──────── MATERIAL PROVIDED ────────

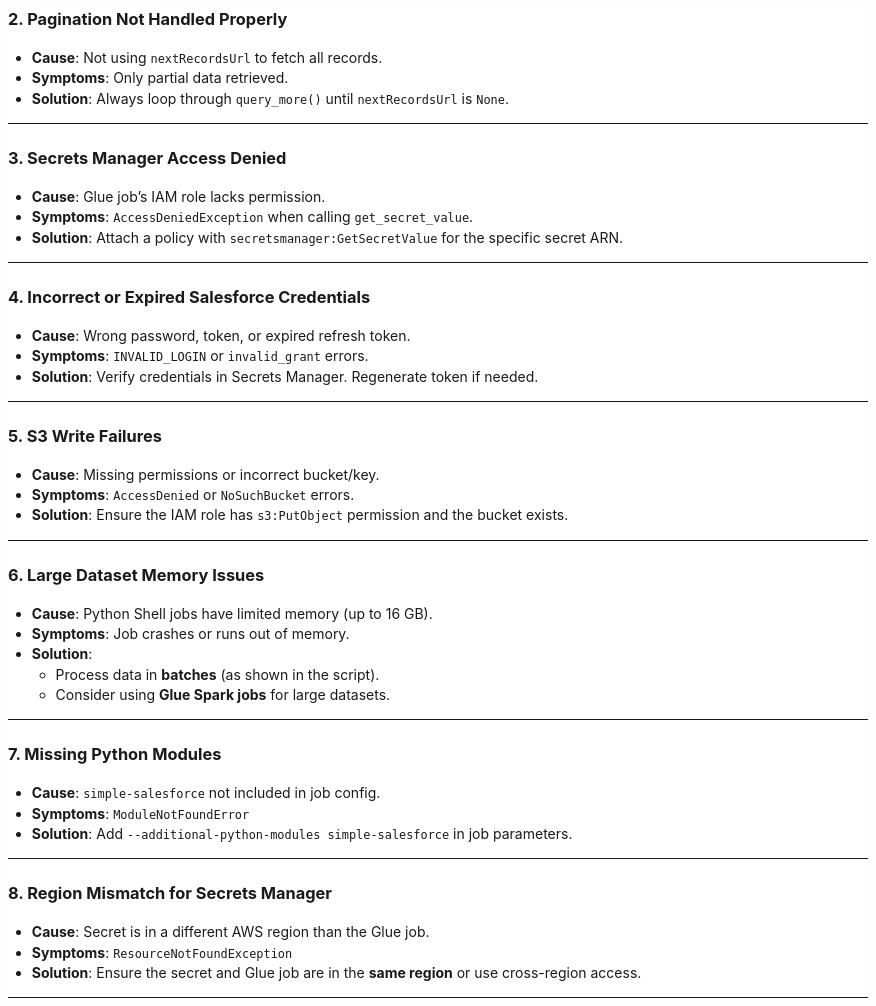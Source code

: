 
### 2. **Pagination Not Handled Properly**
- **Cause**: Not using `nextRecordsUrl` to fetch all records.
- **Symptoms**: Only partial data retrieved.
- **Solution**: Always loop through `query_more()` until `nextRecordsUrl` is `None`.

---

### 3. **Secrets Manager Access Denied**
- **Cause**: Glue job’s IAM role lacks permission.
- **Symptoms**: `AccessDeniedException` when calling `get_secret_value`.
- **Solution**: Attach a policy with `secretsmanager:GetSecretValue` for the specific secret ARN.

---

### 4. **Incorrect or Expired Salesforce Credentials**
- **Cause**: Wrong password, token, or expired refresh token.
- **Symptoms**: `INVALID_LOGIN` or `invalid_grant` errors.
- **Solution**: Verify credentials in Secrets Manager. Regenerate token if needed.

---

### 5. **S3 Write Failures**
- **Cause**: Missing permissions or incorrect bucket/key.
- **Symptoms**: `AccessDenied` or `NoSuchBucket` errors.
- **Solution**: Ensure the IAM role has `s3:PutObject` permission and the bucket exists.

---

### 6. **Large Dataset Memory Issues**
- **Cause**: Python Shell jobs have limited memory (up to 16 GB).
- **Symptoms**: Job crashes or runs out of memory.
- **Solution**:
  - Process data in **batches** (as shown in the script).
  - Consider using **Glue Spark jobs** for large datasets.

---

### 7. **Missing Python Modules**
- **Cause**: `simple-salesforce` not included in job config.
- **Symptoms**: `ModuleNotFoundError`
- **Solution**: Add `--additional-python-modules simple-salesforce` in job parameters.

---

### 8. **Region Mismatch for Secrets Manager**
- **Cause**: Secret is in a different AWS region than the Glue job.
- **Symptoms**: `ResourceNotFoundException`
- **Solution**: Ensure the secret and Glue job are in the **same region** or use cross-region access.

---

────────

WORK TASK ->
Only the lines above that hold "Glue" are wanted. Show every one of them.

RESPONSE AREA ->
- **Cause**: Glue job’s IAM role lacks permission.
  - Consider using **Glue Spark jobs** for large datasets.
- **Cause**: Secret is in a different AWS region than the Glue job.
- **Solution**: Ensure the secret and Glue job are in the **same region** or use cross-region access.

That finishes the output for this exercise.